The interior of the Green Gables house had also been restored back to the way that it would have looked a century earlier. Since Lucy Maud Montgomery based her stories on a real place, fans of the Anne series are able to recognize specific rooms from their descriptions in the books (and of course the current decorating has also been designed to match the Anne series). I had not read any of the Anne of Green Gables books and therefore this largely went over my head. However, it was heartwarming to hear a little girl delightedly call out "That's Anne's room!" as they were passing through the upstairs bedroom, and I imagine that this is a great place to visit for fans of the series. Let's face it: Prince Edward Island isn't exactly the most famous setting for much in the way of literature or film. The Anne books are pretty much this province's one claim to fame (along with the whole "Confederation" shtick) and this island leans into the Green Gables thing pretty hard.

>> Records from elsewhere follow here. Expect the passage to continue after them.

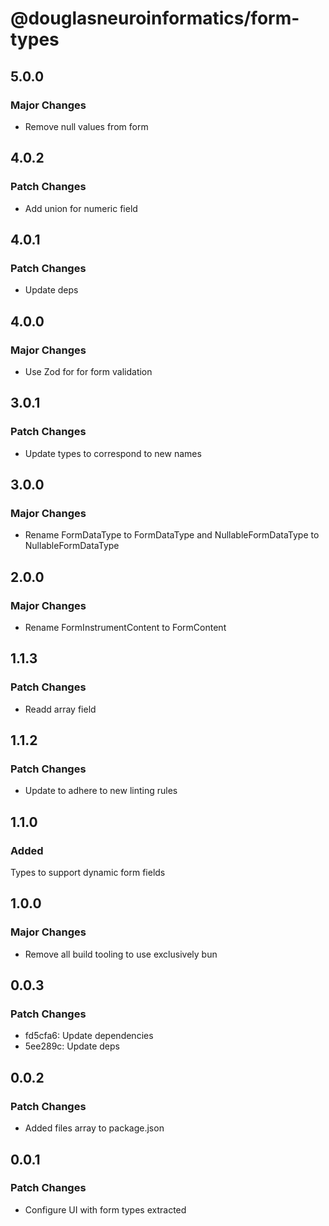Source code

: # @douglasneuroinformatics/form-types

## 5.0.0

### Major Changes

- Remove null values from form

## 4.0.2

### Patch Changes

- Add union for numeric field

## 4.0.1

### Patch Changes

- Update deps

## 4.0.0

### Major Changes

- Use Zod for for form validation

## 3.0.1

### Patch Changes

- Update types to correspond to new names

## 3.0.0

### Major Changes

- Rename FormDataType to FormDataType and NullableFormDataType to NullableFormDataType

## 2.0.0

### Major Changes

- Rename FormInstrumentContent to FormContent

## 1.1.3

### Patch Changes

- Readd array field

## 1.1.2

### Patch Changes

- Update to adhere to new linting rules

## 1.1.0

### Added

Types to support dynamic form fields

## 1.0.0

### Major Changes

- Remove all build tooling to use exclusively bun

## 0.0.3

### Patch Changes

- fd5cfa6: Update dependencies
- 5ee289c: Update deps

## 0.0.2

### Patch Changes

- Added files array to package.json

## 0.0.1

### Patch Changes

- Configure UI with form types extracted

There are a number of other Anne-themed attractions scattered around Cavendish. The largest of these is Avonlea Village, a fake "town" of buildings designed to look like early 20th century houses in the fictitious town of Avonlea used in the Anne novels. I found Avonlea to be a little bit creepy with its complete artificiality, reminiscient of "Main Street USA" at Disney World. To be fair, Avonlea Village does contain the original schoolhouse where author Lucy Maud Montgomery taught and the 1872 Historic Long River Church, but most of the place is made up of small shops and restaurants designed to cater to visitors. This place is a bit of a tourist trap. Nearby was the post office where most of Anne of Green Gables was written, and the community church that Lucy Maud Montgomery and her husband attended. Finally, there's also the cemetery where the author is buried, complete with a huge archway sign advertising her final "resting place" that I found rather inconsiderate. Lucy Maud Montgomery was buried under a Macdonald tombstone; she achieved fame while writing under her maiden name, and her husband seems to have been a bit of a dunce. From Wikipedia: "The Reverend Macdonald was not especially intelligent nor was he interested in literature as Montgomery was." It was a pretty grave site even though I felt a bit bad for all of the other individuals buried in this cemetery.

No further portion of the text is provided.